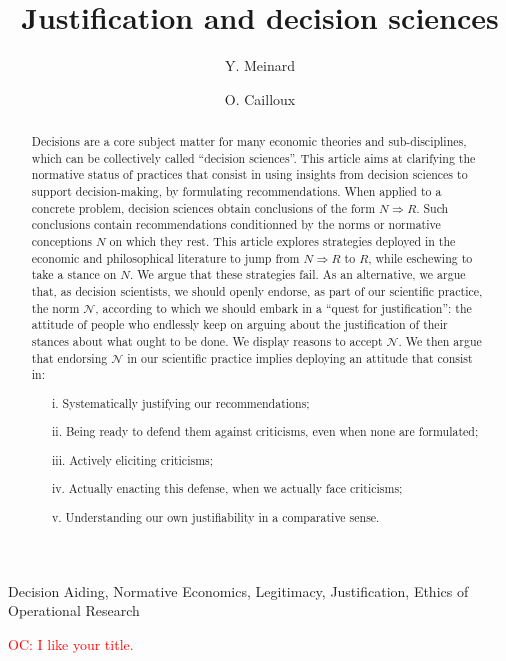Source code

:\documentclass[preprint, french, english, 11pt, authoryear]{elsarticle}%
\newcommand{\commentOC}[1]{\textcolor{red}{OC: #1}}
\newcommand{\adv}{\mathscr{N}}
\begin{document}
\title{Justification and decision sciences}

\author[ld]{Y. Meinard}
\author[ld]{O. Cailloux}
\address[ld]{Universit\'e Paris-Dauphine, PSL Research University, CNRS, UMR [7243], LAMSADE, 75016 PARIS, FRANCE}

\begin{abstract}
Decisions are a core subject matter for many economic theories and sub-disciplines, which can be collectively called ``decision sciences''. This article aims at clarifying the normative status of practices that consist in using insights from decision sciences to support decision-making, by formulating recommendations. When applied to a concrete problem, decision sciences obtain conclusions of the form $N ⇒ R$. Such conclusions contain recommendations conditionned by the norms or normative conceptions $N$ on which they rest. This article explores strategies deployed in the economic and philosophical literature to jump from $N ⇒ R$ to $R$, while eschewing to take a stance on $N$. We argue that these strategies fail. As an alternative, we argue that, as decision scientists, we should openly endorse, as part of our scientific practice, the norm $\adv$, according to which we should embark in a ``quest for justification'': the attitude of people who endlessly keep on arguing about the justification of their stances about what ought to be done. We display reasons to accept $\adv$. We then argue that endorsing $\adv$ in our scientific practice implies deploying an attitude that consist in:
\begin{itemize}
\item[i.]	Systematically justifying our recommendations;
\item[ii.]	Being ready to defend them against criticisms, even when none are formulated;
\item[iii.]	Actively eliciting criticisms;
\item[iv.]	Actually enacting this defense, when we actually face criticisms;
\item[v.]	Understanding our own justifiability in a comparative sense.
\end{itemize}
\end{abstract}

\begin{keyword}
Decision Aiding, Normative Economics, Legitimacy, Justification, Ethics of Operational Research
\end{keyword}

\maketitle
\commentOC{I like your title.}
\end{document}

Work instruction. What is needed is an exact repeat of the records, with every picture left out.

Answer.
Source code

:\documentclass[preprint, french, english, 11pt, authoryear]{elsarticle}%
\newcommand{\commentOC}[1]{\textcolor{red}{OC: #1}}
\newcommand{\adv}{\mathscr{N}}
\begin{document}
\title{Justification and decision sciences}

\author[ld]{Y. Meinard}
\author[ld]{O. Cailloux}
\address[ld]{Universit\'e Paris-Dauphine, PSL Research University, CNRS, UMR [7243], LAMSADE, 75016 PARIS, FRANCE}

\begin{abstract}
Decisions are a core subject matter for many economic theories and sub-disciplines, which can be collectively called ``decision sciences''. This article aims at clarifying the normative status of practices that consist in using insights from decision sciences to support decision-making, by formulating recommendations. When applied to a concrete problem, decision sciences obtain conclusions of the form $N ⇒ R$. Such conclusions contain recommendations conditionned by the norms or normative conceptions $N$ on which they rest. This article explores strategies deployed in the economic and philosophical literature to jump from $N ⇒ R$ to $R$, while eschewing to take a stance on $N$. We argue that these strategies fail. As an alternative, we argue that, as decision scientists, we should openly endorse, as part of our scientific practice, the norm $\adv$, according to which we should embark in a ``quest for justification'': the attitude of people who endlessly keep on arguing about the justification of their stances about what ought to be done. We display reasons to accept $\adv$. We then argue that endorsing $\adv$ in our scientific practice implies deploying an attitude that consist in:
\begin{itemize}
\item[i.]	Systematically justifying our recommendations;
\item[ii.]	Being ready to defend them against criticisms, even when none are formulated;
\item[iii.]	Actively eliciting criticisms;
\item[iv.]	Actually enacting this defense, when we actually face criticisms;
\item[v.]	Understanding our own justifiability in a comparative sense.
\end{itemize}
\end{abstract}

\begin{keyword}
Decision Aiding, Normative Economics, Legitimacy, Justification, Ethics of Operational Research
\end{keyword}

\maketitle
\commentOC{I like your title.}
\end{document}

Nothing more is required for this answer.